*Goal of the exercise:* Pick out each line of the records that includes the string "Final", and copy it.

*Supplied material:*

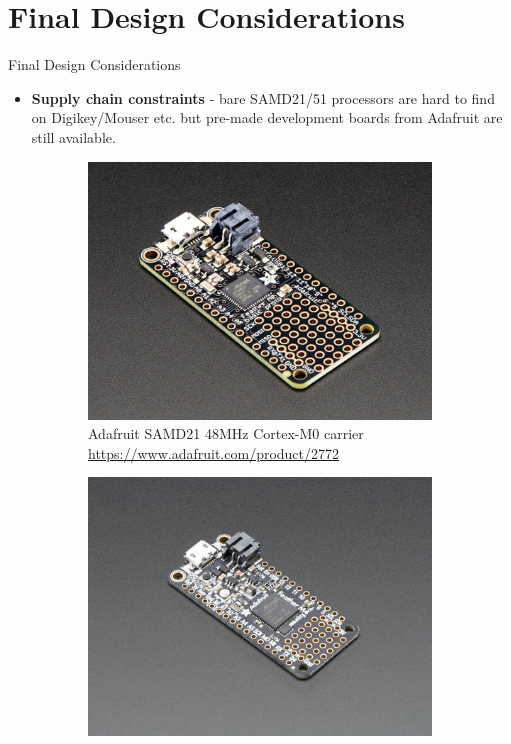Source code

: \documentclass[UKenglish]{beamer}
\begin{document}
\section{Final Design Considerations}
\begin{frame}[allowframebreaks]{Final Design Considerations}
	
	\begin{itemize}
		\item \textbf{Supply chain constraints} - bare SAMD21/51 processors are hard to find on Digikey/Mouser etc. but pre-made development boards from Adafruit are still available.
	\end{itemize}	

	\begin{figure}[h!]
		\begin{subfigure}{0.4\textwidth}
			\centering
			\includegraphics[width=\textwidth]{images/featherm0.jpg}
			\caption{Adafruit SAMD21 48MHz Cortex-M0 carrier \tiny{\url{https://www.adafruit.com/product/2772}}}
		\end{subfigure}
		\qquad
		\begin{subfigure}{0.4\textwidth}
			\centering
			\includegraphics[width=\textwidth]{images/featherm4.jpg}

\end{subfigure}
\end{figure}
\end{frame}
\end{document}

*Response to the exercise:*
\section{Final Design Considerations}
\begin{frame}[allowframebreaks]{Final Design Considerations}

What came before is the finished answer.